Aim of the task: Work out how many lines in the listing below carry the word "ujistěte". Give that number alone.

Data for processing:
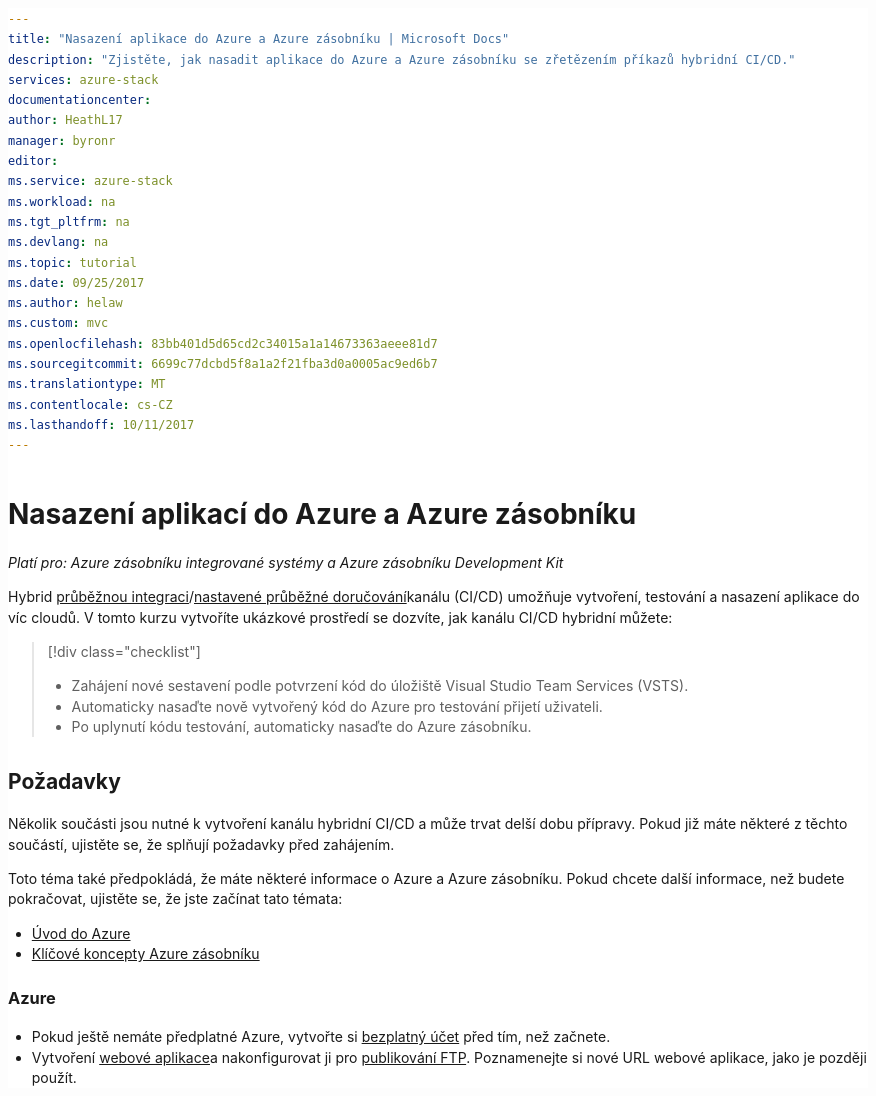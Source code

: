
 ```yaml
---
title: "Nasazení aplikace do Azure a Azure zásobníku | Microsoft Docs"
description: "Zjistěte, jak nasadit aplikace do Azure a Azure zásobníku se zřetězením příkazů hybridní CI/CD."
services: azure-stack
documentationcenter: 
author: HeathL17
manager: byronr
editor: 
ms.service: azure-stack
ms.workload: na
ms.tgt_pltfrm: na
ms.devlang: na
ms.topic: tutorial
ms.date: 09/25/2017
ms.author: helaw
ms.custom: mvc
ms.openlocfilehash: 83bb401d5d65cd2c34015a1a14673363aeee81d7
ms.sourcegitcommit: 6699c77dcbd5f8a1a2f21fba3d0a0005ac9ed6b7
ms.translationtype: MT
ms.contentlocale: cs-CZ
ms.lasthandoff: 10/11/2017
---
```

# <a name="deploy-apps-to-azure-and-azure-stack"></a>Nasazení aplikací do Azure a Azure zásobníku
*Platí pro: Azure zásobníku integrované systémy a Azure zásobníku Development Kit*

Hybrid [průběžnou integraci](https://www.visualstudio.com/learn/what-is-continuous-integration/)/[nastavené průběžné doručování](https://www.visualstudio.com/learn/what-is-continuous-delivery/)kanálu (CI/CD) umožňuje vytvoření, testování a nasazení aplikace do víc cloudů.  V tomto kurzu vytvoříte ukázkové prostředí se dozvíte, jak kanálu CI/CD hybridní můžete:
 
> [!div class="checklist"]
> * Zahájení nové sestavení podle potvrzení kód do úložiště Visual Studio Team Services (VSTS).
> * Automaticky nasaďte nově vytvořený kód do Azure pro testování přijetí uživateli.
> * Po uplynutí kódu testování, automaticky nasaďte do Azure zásobníku. 


## <a name="prerequisites"></a>Požadavky
Několik součásti jsou nutné k vytvoření kanálu hybridní CI/CD a může trvat delší dobu přípravy.  Pokud již máte některé z těchto součástí, ujistěte se, že splňují požadavky před zahájením.

Toto téma také předpokládá, že máte některé informace o Azure a Azure zásobníku. Pokud chcete další informace, než budete pokračovat, ujistěte se, že jste začínat tato témata:

- [Úvod do Azure](https://docs.microsoft.com/azure/fundamentals-introduction-to-azure)
- [Klíčové koncepty Azure zásobníku](../azure-stack-key-features.md)

### <a name="azure"></a>Azure
 - Pokud ještě nemáte předplatné Azure, vytvořte si [bezplatný účet](https://azure.microsoft.com/free/?WT.mc_id=A261C142F) před tím, než začnete.
 - Vytvoření [webové aplikace](../../app-service/environment/app-service-web-how-to-create-a-web-app-in-an-ase.md)a nakonfigurovat ji pro [publikování FTP](../../app-service/app-service-deploy-ftp.md).  Poznamenejte si nové URL webové aplikace, jako je později použít.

Solution to the exercise: 2